Exercise description:
Locate each line below that includes "backends" and reproduce it.

#### Provided entries

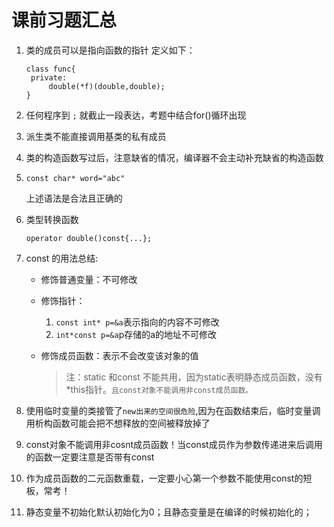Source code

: # 课前习题汇总
1. 类的成员可以是指向函数的指针
   定义如下：
   ```
   class func{
    private:
        double(*f)(double,double);
   }
   ```
2. 任何程序到 `;` 就截止一段表达，考题中结合for()循环出现 
3. 派生类不能直接调用基类的私有成员
4. 类的构造函数写过后，注意缺省的情况，编译器不会主动补充缺省的构造函数
5. `const char* word="abc"`

   上述语法是合法且正确的

6. 类型转换函数
   ```
   operator double()const{...};
   ```

7. const 的用法总结:
   + 修饰普通变量：不可修改
   + 修饰指针：
      1. ```const int* p=&a```表示指向的内容不可修改
      2. ```int*const p=&a```p存储的a的地址不可修改


   + 修饰成员函数：表示不会改变该对象的值
      >注：static 和const 不能共用，因为static表明静态成员函数，没有*this指针。`且const对象不能调用非const成员函数。`

8. 使用临时变量的类接管了``new出来的空间很危险``,因为在函数结束后，临时变量调用析构函数可能会把不想释放的空间被释放掉了

9.  const对象不能调用非cosnt成员函数！当const成员作为参数传递进来后调用的函数一定要注意是否带有const

10. 作为成员函数的二元函数重载，一定要小心第一个参数不能使用const的短板，常考！

11. 静态变量不初始化默认初始化为0；且静态变量是在编译的时候初始化的；

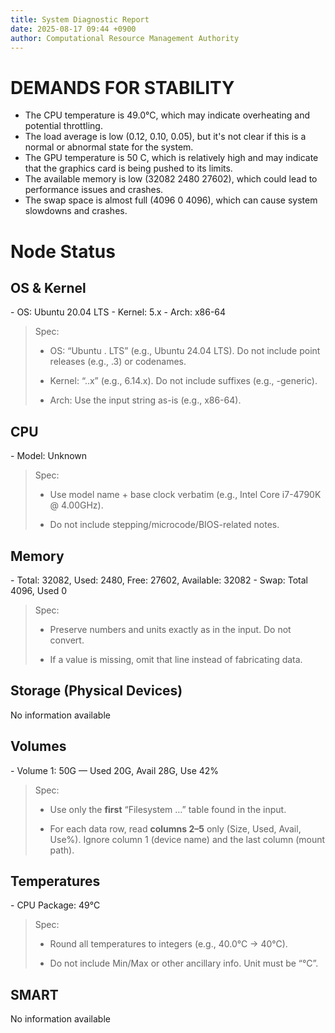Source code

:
 ```yaml
---
title: System Diagnostic Report
date: 2025-08-17 09:44 +0900
author: Computational Resource Management Authority
---
```

# DEMANDS FOR STABILITY

* The CPU temperature is 49.0°C, which may indicate overheating and potential throttling.
* The load average is low (0.12, 0.10, 0.05), but it's not clear if this is a normal or abnormal state for the system.
* The GPU temperature is 50 C, which is relatively high and may indicate that the graphics card is being pushed to its limits.
* The available memory is low (32082 2480 27602), which could lead to performance issues and crashes.
* The swap space is almost full (4096 0 4096), which can cause system slowdowns and crashes.

# Node Status

## OS & Kernel
\- OS: Ubuntu 20.04 LTS
\- Kernel: 5.x
\- Arch: x86-64

> Spec:
>
> - OS: “Ubuntu <major>.<minor> LTS” (e.g., Ubuntu 24.04 LTS). Do not include point releases (e.g., .3) or codenames.
>
> - Kernel: “<major>.<minor>.x” (e.g., 6.14.x). Do not include suffixes (e.g., -generic).
>
> - Arch: Use the input string as-is (e.g., x86-64).

## CPU
\- Model: Unknown

> Spec:
>
> - Use model name + base clock verbatim (e.g., Intel Core i7-4790K @ 4.00GHz).
>
> - Do not include stepping/microcode/BIOS-related notes.

## Memory
\- Total: 32082, Used: 2480, Free: 27602, Available: 32082
\- Swap: Total 4096, Used 0

> Spec:
>
> - Preserve numbers and units exactly as in the input. Do not convert.
>
> - If a value is missing, omit that line instead of fabricating data.

## Storage (Physical Devices)
No information available

## Volumes
\- Volume 1: 50G — Used 20G, Avail 28G, Use 42%

> Spec:
>
> - Use only the **first** “Filesystem …” table found in the input.
>
> - For each data row, read **columns 2–5** only (Size, Used, Avail, Use%). Ignore column 1 (device name) and the last column (mount path).

## Temperatures
\- CPU Package: 49°C

> Spec:
>
> - Round all temperatures to integers (e.g., 40.0°C → 40°C).
>
> - Do not include Min/Max or other ancillary info. Unit must be “°C”.

## SMART
No information available
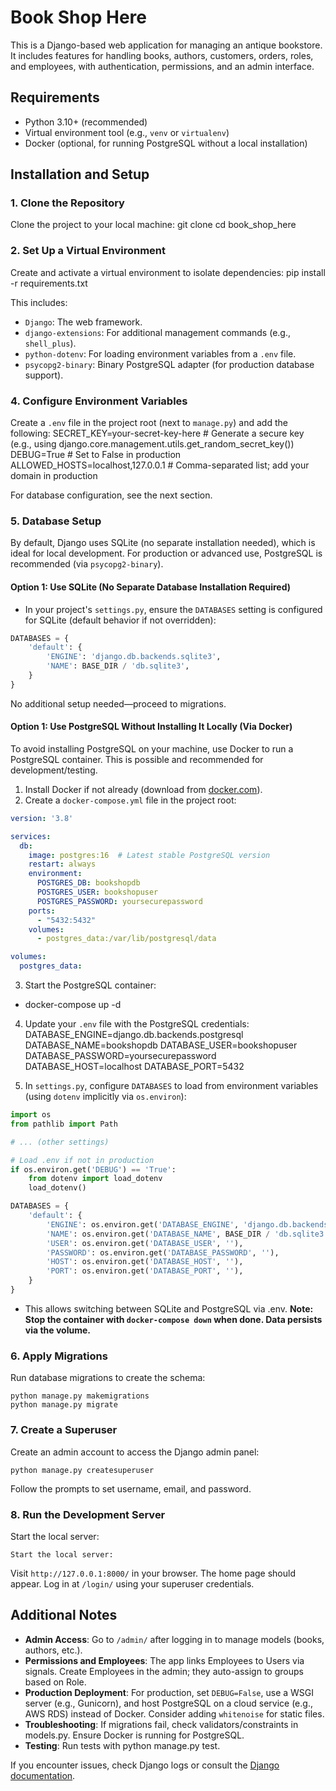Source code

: # Book Shop Here

This is a Django-based web application for managing an antique bookstore. It includes features for handling books, authors, customers, orders, roles, and employees, with authentication, permissions, and an admin interface.

## Requirements

- Python 3.10+ (recommended)
- Virtual environment tool (e.g., `venv` or `virtualenv`)
- Docker (optional, for running PostgreSQL without a local installation)

## Installation and Setup

### 1. Clone the Repository
Clone the project to your local machine:
git clone <repository-url>
cd book_shop_here</repository-url>


### 2. Set Up a Virtual Environment
Create and activate a virtual environment to isolate dependencies:
pip install -r requirements.txt


This includes:
- `Django`: The web framework.
- `django-extensions`: For additional management commands (e.g., `shell_plus`).
- `python-dotenv`: For loading environment variables from a `.env` file.
- `psycopg2-binary`: Binary PostgreSQL adapter (for production database support).

### 4. Configure Environment Variables
Create a `.env` file in the project root (next to `manage.py`) and add the following:
SECRET_KEY=your-secret-key-here  # Generate a secure key (e.g., using django.core.management.utils.get_random_secret_key())
DEBUG=True  # Set to False in production
ALLOWED_HOSTS=localhost,127.0.0.1  # Comma-separated list; add your domain in production


For database configuration, see the next section.

### 5. Database Setup
By default, Django uses SQLite (no separate installation needed), which is ideal for local development. For production or advanced use, PostgreSQL is recommended (via `psycopg2-binary`).

#### Option 1: Use SQLite (No Separate Database Installation Required)

- In your project's `settings.py`, ensure the `DATABASES` setting is configured for SQLite (default behavior if not overridden):

```python
DATABASES = {
    'default': {
        'ENGINE': 'django.db.backends.sqlite3',
        'NAME': BASE_DIR / 'db.sqlite3',
    }
}
```

No additional setup needed—proceed to migrations.

#### Option 1: Use PostgreSQL Without Installing It Locally (Via Docker)
To avoid installing PostgreSQL on your machine, use Docker to run a PostgreSQL container. This is possible and recommended for development/testing.

1. Install Docker if not already (download from [docker.com](https://www.docker.com/)).
2. Create a `docker-compose.yml` file in the project root:

```yml
version: '3.8'

services:
  db:
    image: postgres:16  # Latest stable PostgreSQL version
    restart: always
    environment:
      POSTGRES_DB: bookshopdb
      POSTGRES_USER: bookshopuser
      POSTGRES_PASSWORD: yoursecurepassword
    ports:
      - "5432:5432"
    volumes:
      - postgres_data:/var/lib/postgresql/data

volumes:
  postgres_data:
```

3. Start the PostgreSQL container:
 - docker-compose up -d

4. Update your `.env` file with the PostgreSQL credentials:
    DATABASE_ENGINE=django.db.backends.postgresql
    DATABASE_NAME=bookshopdb
    DATABASE_USER=bookshopuser
    DATABASE_PASSWORD=yoursecurepassword
    DATABASE_HOST=localhost
    DATABASE_PORT=5432

5. In `settings.py`, configure `DATABASES` to load from environment variables (using `dotenv` implicitly via `os.environ`):

```python
import os
from pathlib import Path

# ... (other settings)

# Load .env if not in production
if os.environ.get('DEBUG') == 'True':
    from dotenv import load_dotenv
    load_dotenv()

DATABASES = {
    'default': {
        'ENGINE': os.environ.get('DATABASE_ENGINE', 'django.db.backends.sqlite3'),
        'NAME': os.environ.get('DATABASE_NAME', BASE_DIR / 'db.sqlite3'),
        'USER': os.environ.get('DATABASE_USER', ''),
        'PASSWORD': os.environ.get('DATABASE_PASSWORD', ''),
        'HOST': os.environ.get('DATABASE_HOST', ''),
        'PORT': os.environ.get('DATABASE_PORT', ''),
    }
}
```
 * This allows switching between SQLite and PostgreSQL via .env.
    **Note: Stop the container with `docker-compose down` when done. Data persists via the volume.**

### 6. Apply Migrations

Run database migrations to create the schema:
```
python manage.py makemigrations
python manage.py migrate
```

### 7. Create a Superuser

Create an admin account to access the Django admin panel:

```
python manage.py createsuperuser
```

Follow the prompts to set username, email, and password.

### 8. Run the Development Server

Start the local server:
```
Start the local server:
```

Visit `http://127.0.0.1:8000/` in your browser. The home page should appear. Log in at `/login/` using your superuser credentials.

## Additional Notes

- **Admin Access**: Go to `/admin/` after logging in to manage models (books, authors, etc.).
- **Permissions and Employees**: The app links Employees to Users via signals. Create Employees in the admin; they auto-assign to groups based on Role.
- **Production Deployment**: For production, set `DEBUG=False`, use a WSGI server (e.g., Gunicorn), and host PostgreSQL on a cloud service (e.g., AWS RDS) instead of Docker. Consider adding `whitenoise` for static files.
- **Troubleshooting**: If migrations fail, check validators/constraints in models.py. Ensure Docker is running for PostgreSQL.
- **Testing**: Run tests with python manage.py test.

If you encounter issues, check Django logs or consult the [Django documentation](https://docs.djangoproject.com/en/5.2/).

########

Output for this exercise:
        'ENGINE': 'django.db.backends.sqlite3',
    DATABASE_ENGINE=django.db.backends.postgresql
        'ENGINE': os.environ.get('DATABASE_ENGINE', 'django.db.backends.sqlite3'),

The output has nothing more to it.